El líder republicano, ante el temor a la derrota, busca blindaje alrededor de sus simpatizantes, los que se alzarían en protestas cuestionando el voto por correo y respaldando una posible decisión judicial que favorezca al presidente, cuestión que podría ocurrir debido a que el partido que lo sustenta ha venido cargando el sistema judicial de jueces conservadores que podrían repetir la decisión de la Corte Suprema que declaró ganador a Bush al negar el reconteo en la Florida.
Para nadie es un secreto que la Corte Suprema de EE.UU ha estado dividida por líneas ideológica que determinan sus decisiones. Fue esa composición que selló la suerte de Bush y de Gore. Sus integrantes eran William Rehnquist, su presidente, nombrado por el republicano Richard Nixon; Sandra Day O’ Connor, Antonin Scalia y Antthony Kennedy, designados por el también republicano Ronald Reagan; Clarence Thomas y David Soutar, colocados por George Bush y Stephen Breyer, integrante de la entidad judicial por una decisión del presidente demócrata Bill Clinton.

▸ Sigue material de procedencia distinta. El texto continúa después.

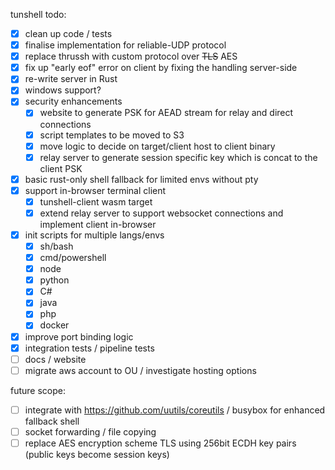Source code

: tunshell todo:

 - [x] clean up code / tests 
 - [x] finalise implementation for reliable-UDP protocol
 - [x] replace thrussh with custom protocol over ~~TLS~~ AES
 - [x] fix up "early eof" error on client by fixing the handling server-side
 - [x] re-write server in Rust
 - [x] windows support?
 - [x] security enhancements
    - [x] website to generate PSK for AEAD stream for relay and direct connections
    - [x] script templates to be moved to S3
    - [x] move logic to decide on target/client host to client binary
    - [x] relay server to generate session specific key which is concat to the client PSK
 - [x] basic rust-only shell fallback for limited envs without pty 
 - [x] support in-browser terminal client
    - [x] tunshell-client wasm target
    - [x] extend relay server to support websocket connections and implement client in-browser
 - [x] init scripts for multiple langs/envs
    - [x] sh/bash
    - [x] cmd/powershell
    - [x] node
    - [x] python
    - [x] C#
    - [x] java
    - [x] php
    - [x] docker
 - [x] improve port binding logic
 - [x] integration tests / pipeline tests
 - [ ] docs / website
 - [ ] migrate aws account to OU / investigate hosting options

future scope:

 - [ ] integrate with https://github.com/uutils/coreutils / busybox for enhanced fallback shell
 - [ ] socket forwarding / file copying
 - [ ] replace AES encryption scheme TLS using 256bit ECDH key pairs (public keys become session keys)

La diferencia de la actual coyuntura con los escenarios presentados en las contiendas de dudosos resultados electorales entre Kennedy y Nixon, y Gore y Bush, está en el hecho de que los candidatos desfavorecidos no amenazaron con desconocer el resultado ni lo hicieron; en el primer caso porque Estados Unidos era una unidad que aún respondía a una identidad marcada por el dominio cultural del anglosajón protestante y una prosperidad económica que se derramaba con mayores niveles de justicia; y en el segundo, porque a pesar de los signos de deterioro de aquella identidad, la fractura y falta de cohesión social no eran tan marcadas y disruptivas como ahora.
El panorama, según la media de las encuestas, que no son sentencias pétreas, es que el exvicepresidente Joe Biden ganaría 357 colegios electorales y el presidente Donald Trump alcanzaría la suma de 181 de los 538 que componen el sistema de votación delegada. Pero además las proyecciones de las mediciones indican que el voto popular se inclinaría en favor del candidato demócrata, con lo que obtendría un nivel de legitimidad no alcanzado por el actual mandatario que obtuvo tres millones de votos menos que Hillary Clinton o la de Bush que ocupó la presidencia del país a pesar de que a Gore le votó una mayor cantidad de electores.
Estas mediciones son el reflejo de una gestión presidencial signada por un desastroso manejo de la pandemia que convirtió a los Estados Unidos en epicentro de la enfermedad; son el reflejo de un discurso de odio contra las minorías, de desprecio racial, de medidas económicas que favorecen al gran capital expresado en el desmonte de todo lo público, lo que ha conducido al país hacia la profundización de las desigualdades económicas y sociales; son el reflejo del irrespeto a las instituciones, lo que, de a poco, le va dando un talante tercermundista a esa poderosa nación. Pero nada en política es seguro, sobre todo en un mundo con electores que se mueven de acuerdo a percepciones creadas y no a necesidades reales.